*REQUIRED ACTION:* Go through the entries below and copy each line containing the word "tree".

*Saved entries:*
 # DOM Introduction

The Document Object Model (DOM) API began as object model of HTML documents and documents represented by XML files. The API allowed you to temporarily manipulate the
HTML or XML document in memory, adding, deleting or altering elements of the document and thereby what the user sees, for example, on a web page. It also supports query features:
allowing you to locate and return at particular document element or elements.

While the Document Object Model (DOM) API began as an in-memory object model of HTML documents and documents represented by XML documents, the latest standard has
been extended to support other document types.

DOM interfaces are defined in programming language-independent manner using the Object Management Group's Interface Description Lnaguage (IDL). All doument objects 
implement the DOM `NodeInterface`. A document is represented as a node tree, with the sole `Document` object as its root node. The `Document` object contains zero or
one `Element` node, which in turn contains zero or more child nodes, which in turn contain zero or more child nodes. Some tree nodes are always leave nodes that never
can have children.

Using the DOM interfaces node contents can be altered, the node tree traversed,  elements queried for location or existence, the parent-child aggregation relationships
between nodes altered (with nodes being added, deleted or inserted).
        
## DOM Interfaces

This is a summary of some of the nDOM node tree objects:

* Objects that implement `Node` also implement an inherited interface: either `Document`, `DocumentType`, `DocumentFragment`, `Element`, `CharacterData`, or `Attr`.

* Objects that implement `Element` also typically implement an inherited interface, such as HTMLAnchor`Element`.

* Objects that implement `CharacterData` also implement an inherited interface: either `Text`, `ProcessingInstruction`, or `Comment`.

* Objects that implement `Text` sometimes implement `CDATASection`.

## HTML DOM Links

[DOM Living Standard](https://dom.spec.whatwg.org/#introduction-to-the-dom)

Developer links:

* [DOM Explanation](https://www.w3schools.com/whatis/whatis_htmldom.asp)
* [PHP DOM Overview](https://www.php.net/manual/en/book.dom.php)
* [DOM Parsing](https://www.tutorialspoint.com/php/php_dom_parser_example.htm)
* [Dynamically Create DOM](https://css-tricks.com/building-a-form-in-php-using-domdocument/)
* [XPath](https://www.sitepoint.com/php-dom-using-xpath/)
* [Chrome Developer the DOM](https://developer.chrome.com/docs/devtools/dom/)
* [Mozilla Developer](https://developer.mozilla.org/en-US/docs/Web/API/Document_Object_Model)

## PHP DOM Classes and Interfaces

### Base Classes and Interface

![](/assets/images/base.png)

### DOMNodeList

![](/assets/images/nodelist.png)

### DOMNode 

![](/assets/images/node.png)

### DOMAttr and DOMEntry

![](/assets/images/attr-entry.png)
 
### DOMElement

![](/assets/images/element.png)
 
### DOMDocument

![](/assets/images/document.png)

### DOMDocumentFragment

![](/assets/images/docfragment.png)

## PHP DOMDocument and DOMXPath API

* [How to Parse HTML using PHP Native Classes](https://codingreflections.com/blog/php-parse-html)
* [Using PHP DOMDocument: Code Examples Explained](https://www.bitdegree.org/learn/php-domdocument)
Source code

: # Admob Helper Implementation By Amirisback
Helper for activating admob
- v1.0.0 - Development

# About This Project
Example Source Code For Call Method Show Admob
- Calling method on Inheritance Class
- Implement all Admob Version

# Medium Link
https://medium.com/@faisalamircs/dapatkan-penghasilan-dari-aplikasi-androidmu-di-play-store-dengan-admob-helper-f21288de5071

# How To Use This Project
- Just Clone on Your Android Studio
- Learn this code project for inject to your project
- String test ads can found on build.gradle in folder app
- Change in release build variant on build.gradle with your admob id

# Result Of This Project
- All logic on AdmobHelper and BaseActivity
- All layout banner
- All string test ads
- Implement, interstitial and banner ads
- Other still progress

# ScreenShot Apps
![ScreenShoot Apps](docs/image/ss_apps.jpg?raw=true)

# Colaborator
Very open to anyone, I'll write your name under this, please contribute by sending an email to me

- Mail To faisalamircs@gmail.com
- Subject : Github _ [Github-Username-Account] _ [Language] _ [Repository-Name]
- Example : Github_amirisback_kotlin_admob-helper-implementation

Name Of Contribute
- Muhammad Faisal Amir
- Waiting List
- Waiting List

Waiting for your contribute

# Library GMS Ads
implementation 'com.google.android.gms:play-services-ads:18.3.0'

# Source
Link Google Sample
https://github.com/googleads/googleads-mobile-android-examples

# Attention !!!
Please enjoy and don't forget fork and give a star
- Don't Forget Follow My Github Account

*RESPONSE TO THE TASK:*
implement the DOM `NodeInterface`. A document is represented as a node tree, with the sole `Document` object as its root node. The `Document` object contains zero or
one `Element` node, which in turn contains zero or more child nodes, which in turn contain zero or more child nodes. Some tree nodes are always leave nodes that never
Using the DOM interfaces node contents can be altered, the node tree traversed,  elements queried for location or existence, the parent-child aggregation relationships
This is a summary of some of the nDOM node tree objects:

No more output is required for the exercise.